Zhang Yue, Zhu Xujun, Chen Xuan, Song Changnian, Zou Zhongwei, Wang Yuhua, Wang Mingle, Fang Wanping, Li Xinghui
BMC Plant Biol. 2014 Oct 21;14:271. doi: 10.1186/s12870-014-0271-x.
MicroRNAs (miRNAs) are approximately 19 ~ 21 nucleotide noncoding RNAs produced by Dicer-catalyzed excision from stem-loop precursors. Many plant miRNAs have critical functions in development, nutrient homeostasis, abiotic stress responses, and pathogen responses via interaction with specific target mRNAs. Camellia sinensis is one of the most important commercial beverage crops in the world. However, miRNAs associated with cold stress tolerance in C. sinensis remains unexplored. The use of high-throughput sequencing can provide a much deeper understanding of miRNAs. To obtain more insight into the function of miRNAs in cold stress tolerance, Illumina sequencing of C. sinensis sRNA was conducted.
Solexa sequencing technology was used for high-throughput sequencing of the small RNA library from the cold treatment of tea leaves. To align the sequencing data with known plant miRNAs, we characterized 106 conserved C. sinensis miRNAs. In addition, 215 potential candidate miRNAs were found, among, which 98 candidates with star sequences were chosen as novel miRNAs. Both congruously and differentially regulated miRNAs were obtained, and cultivar-specific miRNAs were identified by microarray-based hybridization in response to cold stress. The results were also confirmed by quantitative real-time polymerase chain reaction. To confirm the targets of miRNAs, two degradome libraries from two treatments were constructed. According to degradome sequencing, 455 and 591 genes were identified as cleavage targets of miRNAs from cold treatments and control libraries, respectively, and 283 targets were present in both libraries. Functional analysis of these miRNA targets indicated their involvement in important activities, such as development, regulation of transcription, and stress response.

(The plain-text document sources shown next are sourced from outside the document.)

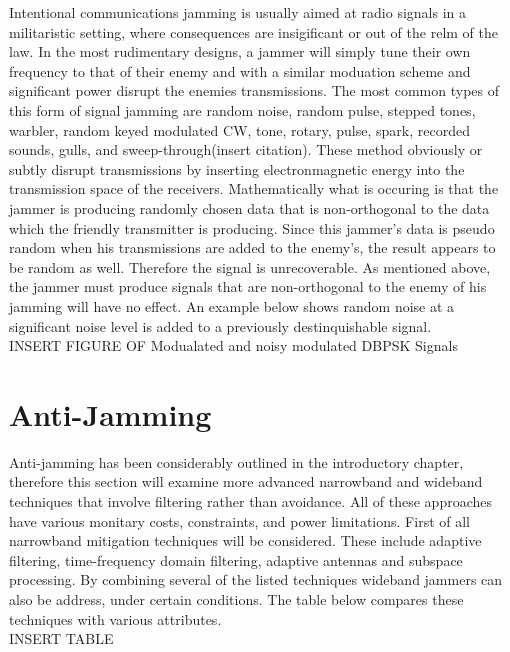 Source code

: \documentclass[11pt]{mvlthesis}
\begin{document}
Intentional communications jamming is usually aimed at radio signals in a militaristic setting, where consequences are insigificant or out of the relm of the law. In the most rudimentary designs, a jammer will simply tune their own frequency to that of their enemy and with a similar moduation scheme and significant power disrupt the enemies transmissions.  The most common types of this form of signal jamming are random noise, random pulse, stepped tones, warbler, random keyed modulated CW, tone, rotary, pulse, spark, recorded sounds, gulls, and sweep-through(insert citation).  These method obviously or subtly disrupt transmissions by inserting electronmagnetic energy into the transmission space of the receivers.  Mathematically what is occuring is that the jammer is producing randomly chosen data that is non-orthogonal to the data which the friendly transmitter is producing.  Since this jammer's data is pseudo random when his transmissions are added to the enemy's, the result appears to be random as well.  Therefore the signal is unrecoverable.  As mentioned above, the jammer must produce signals that are non-orthogonal to the enemy of his jamming will have no effect.  An example below shows random noise at a significant noise level is added to a previously destinquishable signal.\\

INSERT FIGURE OF Modualated and noisy modulated DBPSK Signals\\

\section{Anti-Jamming}

Anti-jamming has been considerably outlined in the introductory chapter, therefore this section will examine more advanced narrowband and wideband techniques that involve filtering rather than avoidance.  All of these approaches have various monitary costs, constraints, and power limitations.  First of all narrowband mitigation techniques will be considered.  These include adaptive filtering, time-frequency domain filtering, adaptive antennas and subspace processing.  By combining several of the listed techniques wideband jammers can also be address, under certain conditions.  The table below compares these techniques with various attributes.\\

INSERT TABLE\\
\end{document}
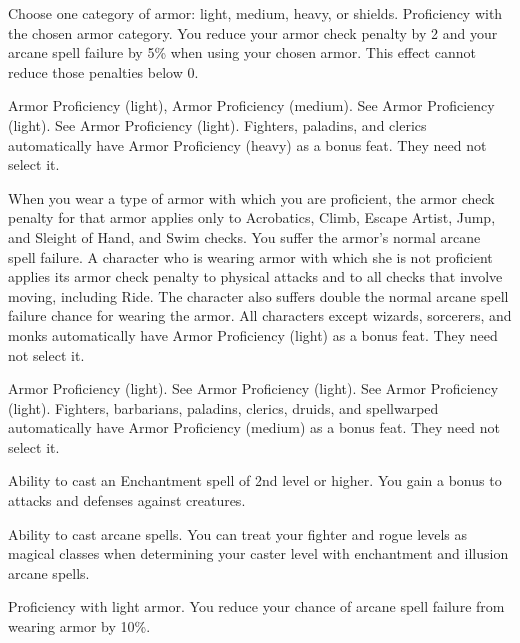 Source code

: Choose one category of armor: light, medium, heavy, or shields.
 Proficiency with the chosen armor category.
 You reduce your armor check penalty by 2 and your arcane spell failure by 5\% when using your chosen armor. This effect cannot reduce those penalties below 0.

 Armor Proficiency (light), Armor Proficiency (medium).
 See Armor Proficiency (light).
 See Armor Proficiency (light).
 Fighters, paladins, and clerics automatically have Armor Proficiency (heavy) as a bonus feat. They need not select it.

 When you wear a type of armor with which you are proficient, the armor check penalty for that armor applies only to Acrobatics, Climb, Escape Artist, Jump, and Sleight of Hand, and Swim checks. You suffer the armor's normal arcane spell failure.
 A character who is wearing armor with which she is not proficient applies its armor check penalty to physical attacks and to all checks that involve moving, including Ride. The character also suffers double the normal arcane spell failure chance for wearing the armor.
 All characters except wizards, sorcerers, and monks automatically have Armor Proficiency (light) as a bonus feat. They need not select it.

 Armor Proficiency (light).
 See Armor Proficiency (light).
 See Armor Proficiency (light).
 Fighters, barbarians, paladins, clerics, druids, and spellwarped automatically have Armor Proficiency (medium) as a bonus feat. They need not select it.

\featpre Ability to cast an Enchantment spell of 2nd level or higher.
\featben You gain a  bonus to attacks and defenses against \bewildered creatures.
\featspecial \featbanenotes

\featpre Ability to cast arcane spells.
\featben You can treat your fighter and rogue levels as magical classes when determining your caster level with enchantment and illusion arcane spells.

\featpre Proficiency with light armor.
\featben You reduce your chance of arcane spell failure from wearing armor by 10\%.

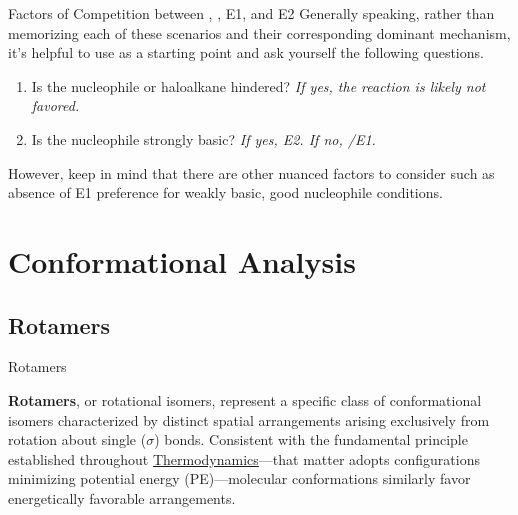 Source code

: \documentclass[10pt]{article}
\begin{document}
\begin{core}{Factors of Competition between \snt, \sno, E1, and E2}
      Generally speaking, rather than memorizing each of these scenarios and their corresponding dominant mechanism, it's helpful to use \snt as a starting point and ask yourself the following questions.

      \begin{enumerate}

        \item Is the nucleophile or haloalkane hindered? \textit{If yes, the \snt reaction is likely not favored.}

        \item Is the nucleophile strongly basic? \textit{If yes, E2. If no, \sno/E1.}
          
      \end{enumerate}

      However, keep in mind that there are other nuanced factors to consider such as absence of E1 preference for weakly basic, good nucleophile conditions.

    \end{core}

\section{Conformational Analysis}

  \subsection{Rotamers}

    \begin{core}{Rotamers}
   
      \textbf{Rotamers}, or rotational isomers, represent a specific class of conformational isomers characterized by distinct spatial arrangements arising exclusively from rotation about single ($\sigma$) bonds. Consistent with the fundamental principle established throughout \href{https://ibahng.github.io/chemistry/thermodynamics/thermodynamics.pdf}{Thermodynamics}---that matter adopts configurations minimizing potential energy (PE)---molecular conformations similarly favor energetically favorable arrangements.

    \end{core}
\end{document}
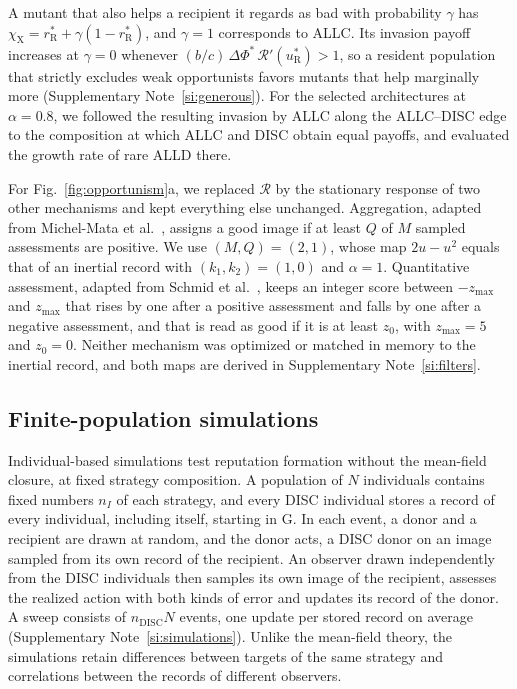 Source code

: \documentclass[10pt]{wlscirep}
\newcommand{\Rmap}{\mathscr{R}}            %
\newcommand{\rR}{r_{\mathrm{R}}^{*}}
\newcommand{\uR}{u_{\mathrm{R}}^{*}}
\newcommand{\dPhi}{\Delta\Phi^{*}}
\newcommand{\DISC}{\mathrm{DISC}}
\theoremstyle{plain}
\theoremstyle{remark}
\begin{document}
A mutant that also helps a recipient it regards as bad with probability $\gamma$ has $\chi_{\mathrm X}=\rR+\gamma(1-\rR)$, and $\gamma=1$ corresponds to ALLC. Its invasion payoff increases at $\gamma=0$ whenever $(b/c)\,\dPhi\,\Rmap'(\uR)>1$, so a resident population that strictly excludes weak opportunists favors mutants that help marginally more (Supplementary Note~\ref{si:generous}). For the selected architectures at $\alpha=0.8$, we followed the resulting invasion by ALLC along the ALLC--DISC edge to the composition at which ALLC and DISC obtain equal payoffs, and evaluated the growth rate of rare ALLD there.

For Fig.~\ref{fig:opportunism}a, we replaced $\Rmap$ by the stationary response of two other mechanisms and kept everything else unchanged. Aggregation, adapted from Michel-Mata et al.~\cite{michelmata2024}, assigns a good image if at least $Q$ of $M$ sampled assessments are positive. We use $(M,Q)=(2,1)$, whose map $2u-u^2$ equals that of an inertial record with $(k_1,k_2)=(1,0)$ and $\alpha=1$. Quantitative assessment, adapted from Schmid et al.~\cite{schmid2023}, keeps an integer score between $-z_{\max}$ and $z_{\max}$ that rises by one after a positive assessment and falls by one after a negative assessment, and that is read as good if it is at least $z_0$, with $z_{\max}=5$ and $z_0=0$. Neither mechanism was optimized or matched in memory to the inertial record, and both maps are derived in Supplementary Note~\ref{si:filters}.

\subsection*{Finite-population simulations}

Individual-based simulations test reputation formation without the mean-field closure, at fixed strategy composition. A population of $N$ individuals contains fixed numbers $n_I$ of each strategy, and every DISC individual stores a record of every individual, including itself, starting in G. In each event, a donor and a recipient are drawn at random, and the donor acts, a DISC donor on an image sampled from its own record of the recipient. An observer drawn independently from the DISC individuals then samples its own image of the recipient, assesses the realized action with both kinds of error and updates its record of the donor. A sweep consists of $n_{\DISC}N$ events, one update per stored record on average (Supplementary Note~\ref{si:simulations}). Unlike the mean-field theory, the simulations retain differences between targets of the same strategy and correlations between the records of different observers.
\end{document}
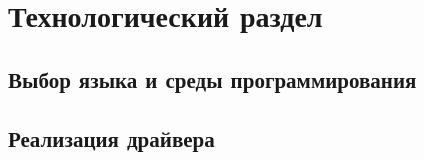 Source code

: \section{Технологический раздел}

\subsection{Выбор языка и среды программирования}

\subsection{Реализация драйвера}
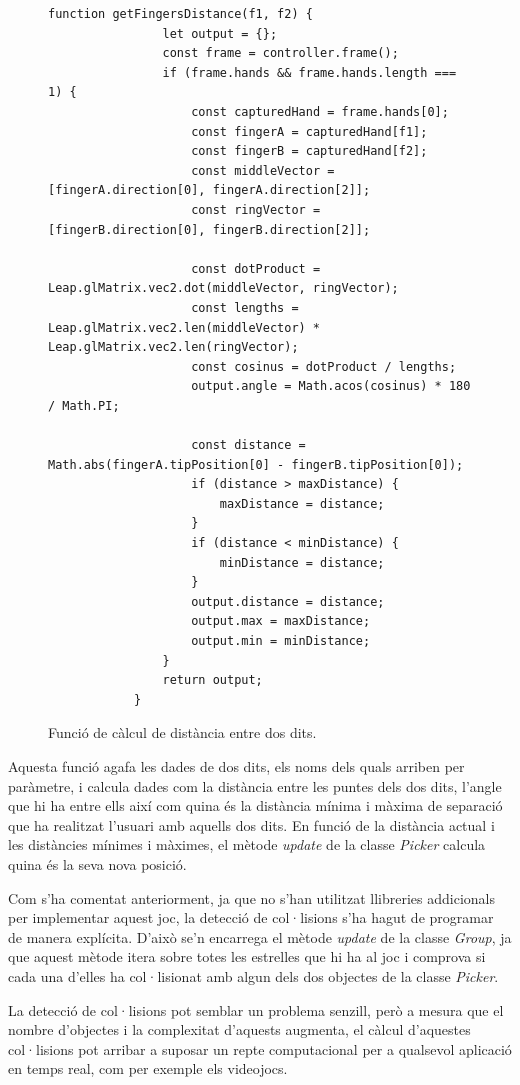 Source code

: \documentclass[12pt,a4paper,catalan]{article}
\begin{document}
	\begin{figure}[H]
		\begin{lstlisting}[gobble=12, tabsize=4]
			function getFingersDistance(f1, f2) {
				let output = {};
				const frame = controller.frame();
				if (frame.hands && frame.hands.length === 1) {
					const capturedHand = frame.hands[0];
					const fingerA = capturedHand[f1];
					const fingerB = capturedHand[f2];
					const middleVector = [fingerA.direction[0], fingerA.direction[2]];
					const ringVector = [fingerB.direction[0], fingerB.direction[2]];
					
					const dotProduct = Leap.glMatrix.vec2.dot(middleVector, ringVector);
					const lengths = Leap.glMatrix.vec2.len(middleVector) * Leap.glMatrix.vec2.len(ringVector);
					const cosinus = dotProduct / lengths;
					output.angle = Math.acos(cosinus) * 180 / Math.PI;
					
					const distance = Math.abs(fingerA.tipPosition[0] - fingerB.tipPosition[0]);
					if (distance > maxDistance) {
						maxDistance = distance;
					}
					if (distance < minDistance) {
						minDistance = distance;
					}
					output.distance = distance;
					output.max = maxDistance;
					output.min = minDistance;
				}
				return output;
			}
		\end{lstlisting}
		\caption{Funció de càlcul de distància entre dos dits.}
		\label{fig:catch-stars-leap-controls}
	\end{figure}
	Aquesta funció agafa les dades de dos dits, els noms dels quals arriben per paràmetre, i calcula dades com la distància entre les puntes dels dos dits, l'angle que hi ha entre ells així com quina és la distància mínima i màxima de separació que ha realitzat l'usuari amb aquells dos dits.
	En funció de la distància actual i les distàncies mínimes i màximes, el mètode \textit{update} de la classe \textit{Picker} calcula quina és la seva nova posició.
	
	Com s'ha comentat anteriorment, ja que no s'han utilitzat llibreries addicionals per implementar aquest joc, la detecció de col·lisions s'ha hagut de programar de manera explícita. D'això se'n encarrega el mètode \textit{update} de la classe \textit{Group}, ja que aquest mètode itera sobre totes les estrelles que hi ha al joc i comprova si cada una d'elles ha col·lisionat amb algun dels dos objectes de la classe \textit{Picker}.
	
	La detecció de col·lisions pot semblar un problema senzill, però a mesura que el nombre d'objectes i la complexitat d'aquests augmenta, el càlcul d'aquestes col·lisions pot arribar a suposar un repte computacional per a qualsevol aplicació en temps real, com per exemple els videojocs.
	
\end{document}
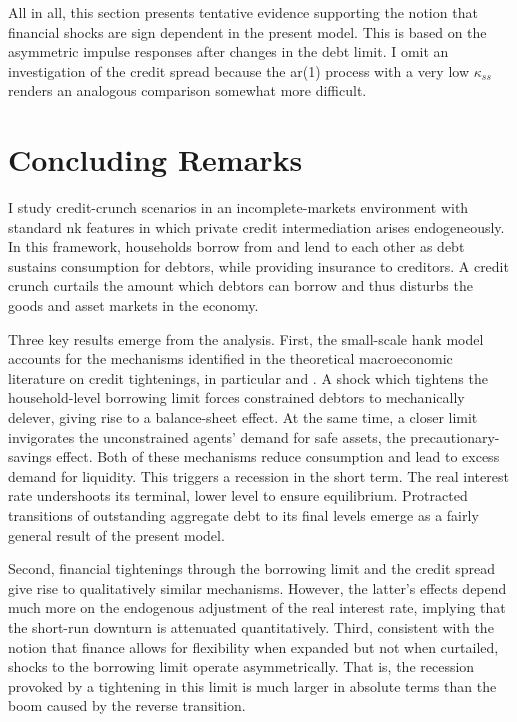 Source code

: \documentclass[a4paper,12pt]{article} %
\numberwithin{equation}{section} %
\numberwithin{figure}{section}
\numberwithin{table}{section}
\begin{document}
All in all, this section presents tentative evidence supporting the notion that financial shocks are sign dependent in the present model. This is based on the asymmetric impulse responses after changes in the debt limit. I omit an investigation of the credit spread because the \Gls{ar}(1) process with a very low $\kappa_{ss}$ renders an analogous comparison somewhat more difficult.

\section{Concluding Remarks}
\label{sec:conclusion}

I study credit-crunch scenarios in an incomplete-markets environment with standard \Gls{nk} features in which private credit intermediation arises endogeneously. In this framework, households borrow from and lend to each other as debt sustains consumption for debtors, while providing insurance to creditors. A credit crunch curtails the amount which debtors can borrow and thus disturbs the goods and asset markets in the economy. 

Three key results emerge from the analysis. First, the small-scale \Gls{hank} model accounts for the mechanisms identified in the theoretical macroeconomic literature on credit tightenings, in particular \textcite{egg2012} and \textcite{gl2017}. A shock which tightens the household-level borrowing limit forces constrained debtors to mechanically delever, giving rise to a balance-sheet effect. At the same time, a closer limit invigorates the unconstrained agents’ demand for safe assets, the precautionary-savings effect. Both of these mechanisms reduce consumption and lead to excess demand for liquidity. This triggers a recession in the short term. The real interest rate undershoots its terminal, lower level to ensure equilibrium. Protracted transitions of outstanding aggregate debt to its final levels emerge as a fairly general result of the present model.

Second, financial tightenings through the borrowing limit and the credit spread give rise to qualitatively similar mechanisms. However, the latter's effects depend much more on the endogenous adjustment of the real interest rate, implying that the short-run downturn is attenuated quantitatively. Third, consistent with the notion that finance allows for flexibility when expanded but not when curtailed, shocks to the borrowing limit operate asymmetrically. That is, the recession provoked by a tightening in this limit is much larger in absolute terms than the boom caused by the reverse transition.
\end{document}
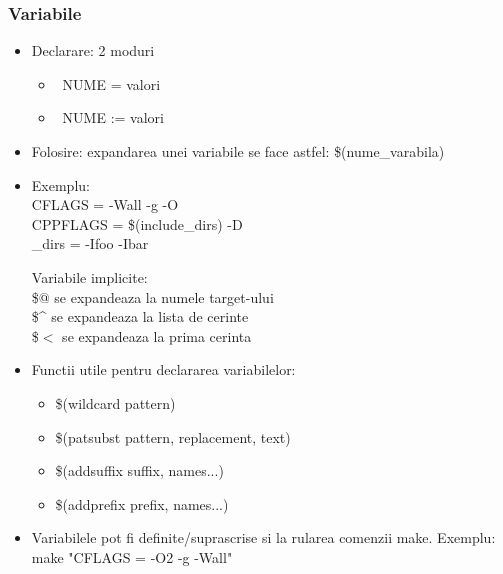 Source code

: \documentclass{beamer}
\begin{document}
    \begin{frame}[allowframebreaks]
    \frametitle{Variabile}
    \begin{itemize}
    \setlength{\itemsep}{0.5cm}
    \item Declarare: 2 moduri\\
        \begin{itemize}
        \item {\ttfamily\ NUME = valori}
        \item {\ttfamily\ NUME := valori}
        \end{itemize}
    \item Folosire: expandarea unei variabile se face astfel: {\ttfamily\$(nume\_varabila)}
    \item Exemplu:\\{\ttfamily CFLAGS = -Wall -g -O\\CPPFLAGS = \$(include\_dirs) -D\\_dirs = -Ifoo -Ibar}
    \begin{item}
    Variabile implicite:\\
    \$@ se expandeaza la numele target-ului\\
    \$\^{} se expandeaza la lista de cerinte\\
    \$$<$ se expandeaza la prima cerinta
    \end{item}
    \item Functii utile pentru declararea variabilelor:\\\begin{itemize}\item \$(wildcard pattern)\item \$(patsubst pattern, replacement, text)\item \$(addsuffix suffix, names...)\item \$(addprefix prefix, names...)\end{itemize}
    \item Variabilele pot fi definite/suprascrise si la rularea comenzii make. Exemplu:\\{\ttfamily make "CFLAGS = -O2 -g -Wall"}
    \end{itemize}
    \end{frame}
\end{document}

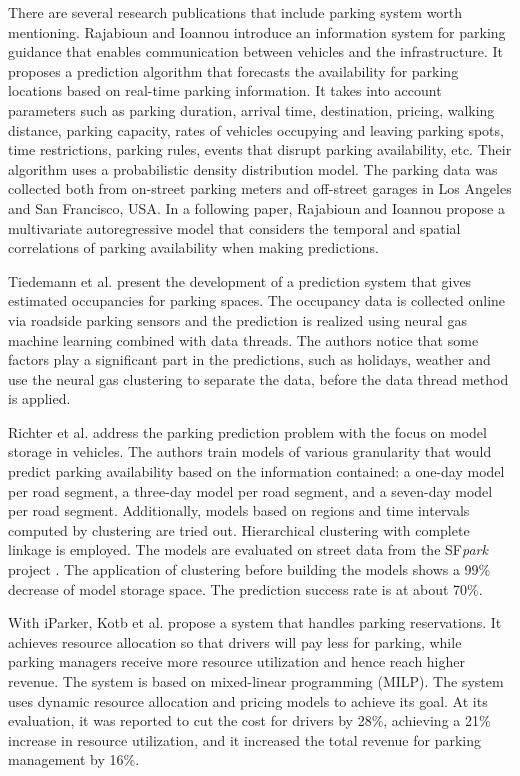 \documentclass{ws-ijait}
\newcommand{\cmmnt}[1]{\ignorespaces}
\begin{document}
	There are several research publications that include parking system worth mentioning. Rajabioun and Ioannou \cmmnt{ref rajabioun2013} introduce an information system for parking guidance that enables communication between vehicles and the infrastructure. It proposes a prediction algorithm that forecasts the availability for parking locations based on real-time parking information. It takes into account parameters such as parking duration, arrival time, destination, pricing, walking distance, parking capacity, rates of vehicles occupying and leaving parking spots, time restrictions, parking rules, events that disrupt parking availability, etc. Their algorithm uses a probabilistic density distribution model. The parking data was collected both from on-street parking meters and off-street garages in Los Angeles and San Francisco, USA. In a following paper, Rajabioun and Ioannou \cmmnt{ref rajabioun2015} propose a multivariate autoregressive model that considers the temporal and spatial correlations of parking availability when making predictions. 
	
	Tiedemann et al. \cmmnt{ref tiedemann} present the development of a prediction system that gives estimated occupancies for parking spaces. The occupancy data is collected online via roadside parking sensors and the prediction is realized using neural gas machine learning combined with data threads. The authors notice that some factors play a significant part in the predictions, such as holidays, weather and use the neural gas clustering to separate the data, before the data thread method is applied. 
	
	Richter et al. \cmmnt{ref richter} address the parking prediction problem with the focus on model storage in vehicles. The authors train models of various granularity that would predict parking availability based on the information contained: a one-day model per road segment, a three-day model per road segment, and a seven-day model per road segment. Additionally, models based on regions and time intervals computed by clustering are tried out. Hierarchical clustering with complete linkage is employed. The models are evaluated on street data from the SF\textit{park} project \cmmnt{ref sfpark_open_data}. The application of clustering before building the models shows a 99\% decrease of model storage space. The prediction success rate is at about 70\%. 
	
	With iParker, Kotb et al. \cmmnt{ref kotb} propose a system that handles parking reservations. It achieves resource allocation so that drivers will pay less for parking, while parking managers receive more resource utilization and hence reach higher revenue. The system is based on mixed-linear programming (MILP). The system uses dynamic resource allocation and pricing models to achieve its goal. At its evaluation, it was reported to cut the cost for drivers by 28\%, achieving a 21\% increase in resource utilization, and it increased the total revenue for parking management by 16\%. 
	
\end{document}
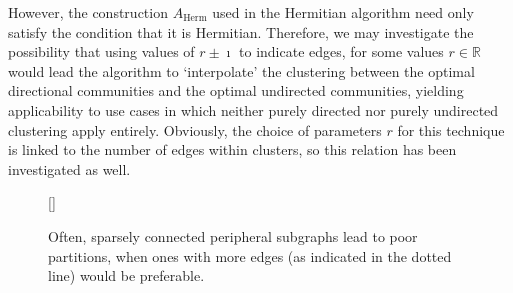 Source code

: However, the construction $A_\mathrm{Herm}$ used in the Hermitian algorithm need only satisfy the 
condition that it is Hermitian. Therefore, we may investigate the possibility that using values of 
$r \pm \imath$ to indicate edges, for some values $r\in \mathbb R$ would lead 
the algorithm to 
`interpolate' the clustering between the optimal directional communities and the optimal undirected 
communities, yielding applicability to use cases in which neither purely directed nor purely 
undirected clustering apply entirely. Obviously, the choice of parameters $r$ for this 
technique is linked to the number of edges within clusters, so this relation has been 
investigated as well.

\begin{figure}
[\FBwidth]
{
\caption{Often, sparsely connected peripheral subgraphs lead to poor partitions, when ones with more edges (as indicated in the dotted line) would be preferable.}
\label{fig:pericut}
}{
}
\end{figure}
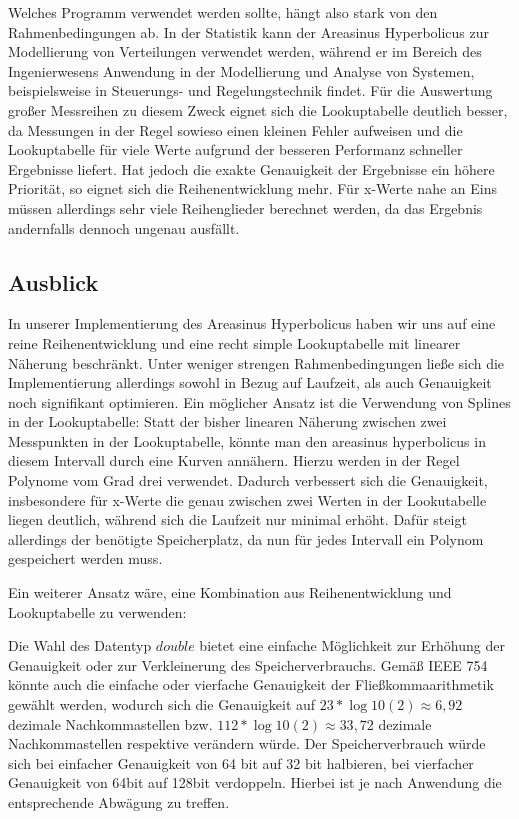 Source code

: \documentclass[course=erap] {aspdoc}
\begin{document}
    Welches Programm verwendet werden sollte, hängt also stark von den Rahmenbedingungen ab. 
    In der Statistik kann der Areasinus Hyperbolicus zur Modellierung von Verteilungen verwendet werden, während er im Bereich des Ingenierwesens Anwendung in der Modellierung und Analyse von Systemen, beispielsweise in Steuerungs- und Regelungstechnik findet. Für die Auswertung großer Messreihen zu diesem Zweck eignet sich die Lookuptabelle deutlich besser, da Messungen in der Regel sowieso einen kleinen Fehler aufweisen und die Lookuptabelle für viele Werte aufgrund der besseren Performanz schneller Ergebnisse liefert. 
    Hat jedoch die exakte Genauigkeit der Ergebnisse ein höhere Priorität, so eignet sich die Reihenentwicklung mehr. Für x-Werte nahe an Eins müssen allerdings sehr viele Reihenglieder berechnet werden, da das Ergebnis andernfalls dennoch ungenau ausfällt. 

    \subsection{Ausblick}

    In unserer Implementierung des Areasinus Hyperbolicus haben wir uns auf eine reine Reihenentwicklung und eine recht simple Lookuptabelle mit linearer Näherung beschränkt. Unter weniger strengen Rahmenbedingungen ließe sich die Implementierung allerdings sowohl in Bezug auf Laufzeit, als auch Genauigkeit noch signifikant optimieren. 
    Ein möglicher Ansatz ist die Verwendung von Splines in der Lookuptabelle: Statt der bisher linearen Näherung zwischen zwei Messpunkten in der Lookuptabelle, könnte man den areasinus hyperbolicus in diesem Intervall durch eine Kurven annähern. Hierzu werden in der Regel Polynome vom Grad drei verwendet. Dadurch verbessert sich die Genauigkeit, insbesondere für x-Werte die genau zwischen zwei Werten in der Lookutabelle liegen deutlich, während sich die Laufzeit nur minimal erhöht. Dafür steigt allerdings der benötigte Speicherplatz, da nun für jedes Intervall ein Polynom gespeichert werden muss.
    
    Ein weiterer Ansatz wäre, eine Kombination aus Reihenentwicklung und Lookuptabelle zu verwenden: 

    Die Wahl des Datentyp $double$ bietet eine einfache Möglichkeit zur Erhöhung der Genauigkeit oder zur Verkleinerung des Speicherverbrauchs.
    Gemäß IEEE 754 ~\cite{StandardforBinaryFloating} könnte auch die einfache oder vierfache Genauigkeit der
    Fließkommaarithmetik gewählt werden, wodurch sich die Genauigkeit auf $23*\log10(2) \approx 6,92$ dezimale Nachkommastellen
    bzw. $112*\log10(2) \approx 33,72$ dezimale Nachkommastellen respektive verändern würde.
    Der Speicherverbrauch würde sich bei einfacher Genauigkeit von 64 bit auf 32 bit halbieren, bei vierfacher Genauigkeit von 64bit auf 128bit verdoppeln.
    Hierbei ist je nach Anwendung die entsprechende Abwägung zu treffen.
\end{document}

We discovered 31 up-regulated miRNAs and 43 down-regulated miRNAs in 'Yingshuang', and 46 up-regulated miRNA and 45 down-regulated miRNAs in 'Baiye 1' in response to cold stress, respectively. A total of 763 related target genes were detected by degradome sequencing. The RLM-5'RACE procedure was successfully used to map the cleavage sites in six target genes of C. sinensis. These findings reveal important information about the regulatory mechanism of miRNAs in C. sinensis, and promote the understanding of miRNA functions during the cold response. The miRNA genotype-specific expression model might explain the distinct cold sensitivities between tea lines.
微小RNA(miRNA)是由Dicer催化从茎环前体切除产生的约19至21个核苷酸的非编码RNA。许多植物miRNA通过与特定靶mRNA相互作用,在发育、营养稳态、非生物胁迫响应和病原体响应中发挥关键作用。茶树是世界上最重要的商业饮料作物之一。然而,与茶树耐冷性相关的miRNA仍未被探索。高通量测序的应用可以更深入地了解miRNA。为了更深入了解miRNA在耐冷性中的功能,对茶树小RNA进行了Illumina测序。
采用Solexa测序技术对经冷处理的茶叶小RNA文库进行高通量测序。为了将测序数据与已知植物miRNA进行比对,我们鉴定了106个保守的茶树miRNA。此外,还发现了215个潜在的候选miRNA,其中98个带有星序列的候选miRNA被选为新的miRNA。获得了共表达和差异表达的miRNA,并通过基于微阵列的杂交鉴定了响应冷胁迫的品种特异性miRNA。结果也通过定量实时聚合酶链反应得到证实。为了确认miRNA的靶标,构建了来自两种处理的两个降解组文库。根据降解组测序,分别从冷处理文库和对照文库中鉴定出455个和591个基因作为miRNA的切割靶标,两个文库中共有283个靶标。对这些miRNA靶标的功能分析表明它们参与了重要活动,如发育、转录调控和胁迫响应。
我们分别在‘迎霜’中发现31个上调的miRNA和43个下调的miRNA,在‘白叶1号’中发现46个上调的miRNA和45个下调的miRNA响应冷胁迫。通过降解组测序共检测到763个相关靶基因。RLM-5'RACE程序成功用于定位茶树六个靶基因中的切割位点。这些发现揭示了关于茶树中miRNA调控机制的重要信息,并促进了对冷响应过程中miRNA功能的理解。miRNA基因型特异性表达模型可能解释了茶系之间不同的冷敏感性。